I beg to move,
That this House has considered the Oxford to Cambridge Growth Corridor.
It is, as ever, a pleasure to serve with you in the Chair, Sir Jeremy. It is also a pleasure to lead a debate on plans that have been talked about for many years and that seem, finally, to be coming to fruition. I should declare at the outset that I am a council member of Innovate Cambridge.
In this debate, I will first outline my experiences of the growth corridor project over the decade I have been in this place, to illustrate the stop-start nature of the previous Government’s approach. I will then make some broader points, particularly from a Cambridge perspective—I am sure that others will wish to make points from other perspectives—and conclude by seeking assurances from the Minister that the next decade will be very different from the last, and that we will actually make this happen.

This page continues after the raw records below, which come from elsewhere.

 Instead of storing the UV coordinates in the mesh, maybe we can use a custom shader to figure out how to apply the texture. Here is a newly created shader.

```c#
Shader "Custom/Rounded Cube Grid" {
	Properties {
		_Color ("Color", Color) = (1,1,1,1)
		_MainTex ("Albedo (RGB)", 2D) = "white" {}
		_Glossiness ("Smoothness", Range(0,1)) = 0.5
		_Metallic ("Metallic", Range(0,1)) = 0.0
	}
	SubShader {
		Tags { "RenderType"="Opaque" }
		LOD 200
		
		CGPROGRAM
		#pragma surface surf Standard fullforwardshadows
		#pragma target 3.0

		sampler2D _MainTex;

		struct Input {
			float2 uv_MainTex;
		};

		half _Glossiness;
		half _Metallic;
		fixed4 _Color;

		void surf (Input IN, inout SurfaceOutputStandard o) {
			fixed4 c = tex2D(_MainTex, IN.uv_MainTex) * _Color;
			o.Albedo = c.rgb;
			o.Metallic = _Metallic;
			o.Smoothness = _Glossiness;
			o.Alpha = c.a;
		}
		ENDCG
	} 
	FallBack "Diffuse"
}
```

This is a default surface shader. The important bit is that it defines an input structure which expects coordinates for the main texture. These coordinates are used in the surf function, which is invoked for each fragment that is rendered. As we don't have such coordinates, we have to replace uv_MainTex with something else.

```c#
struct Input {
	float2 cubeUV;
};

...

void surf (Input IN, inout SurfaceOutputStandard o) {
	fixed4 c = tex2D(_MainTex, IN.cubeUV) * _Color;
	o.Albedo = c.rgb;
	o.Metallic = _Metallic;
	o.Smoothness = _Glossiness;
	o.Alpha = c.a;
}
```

Before that, I would like to thank many of the people who contacted me to raise points in advance of the debate or whose advice I have sought. They include Cameron Holloway, the leader of Cambridge city council; Dan Thorpe of Cambridge Ahead; Peter Freeman of the Cambridge Growth Company; the University of Cambridge; Andy Williams and the Oxford-Cambridge Supercluster Board; the ever watchful Harriet Jones of Universities UK; Marshall in Cambridge; England’s Economic Heartland; Luton airport; and those who speak on behalf of motorsport and Formula 1—to name but some. There is a lot of interest in this issue and in this debate, and I welcome that.
Let me start with a bit of history. When I was first elected, back in 2015, the idea of recognising that the area between Cambridge and Oxford could become something rather special had been talked about before, but I have to admit that in Cambridge—the same may well have been true in Oxford—support was somewhat lukewarm. The focus was on links to London and the wider world. Yes, there was a hankering after the old Oxford-Cambridge railway line, and yes, people bemoaned how long it took by road, but the real driving force when I came into Parliament was coming from Milton Keynes, where people could understandably see real advantages. Over time, though, I and many others have become completely converted to the position not only that this is an idea whose time has come, but that we need to get on with it and make it happen.
It is so frustrating to me to look back at all the false starts and missed opportunities of the last, lost decade. At first, the Conservative Government talked of a new road, calling it a super-highway. A huge amount of time, money and discussion went into a project that was rightly described at the time by the then chief executive of the sub-regional transport body England’s Economic Heartland as a 20th-century solution to a 21st-century problem. In my view he was right, and, as a shadow Transport Minister, I secured a promise from the Labour Front-Bench team at the time that we would scrap it. We did not win the election, but we had won the argument—alongside, I have to say, some very effective campaigners—and the plan for the road was dropped.
In the meantime, plans for the rail link ebbed and flowed, with a distinct lack of clarity about what it was for. Was it a link between the two cities? Or was it a way of getting people in and out of those cities, opening up desperately needed housing and avoiding situations such as Cambourne near Cambridge, where major developments were allowed to go ahead without proper transport links—a legacy that is still argued over today? Was it a freight line? Was it going to be electrified? Over the years, at the annual conferences regularly devoted to the subject, local government leaders came together with other interested parties and were, frankly, pretty amazed to hear that large numbers of civil servants were allocated to the project, beavering away, yet it seemed that little tangible output was coming through. I remember complaining bitterly about this one year. I felt rather badly about the senior civil servant I was tearing a strip off, but it just felt so frustrating.
The following year, I found myself at the same conference extracting a promise from the then chief executive of East West Rail. He promised me that not a litre of diesel fuel would be purchased, although I did wonder whether that might have been because the rail line was never going to get built. Ironically, of course, the technology has completely changed and moved on in the years that have passed, so the choice is now much less binary than it was then. We could spend a long time this afternoon discussing the rail line—I know that some have a view on it—which remains controversial in the areas where, of course, any new rail line is disruptive.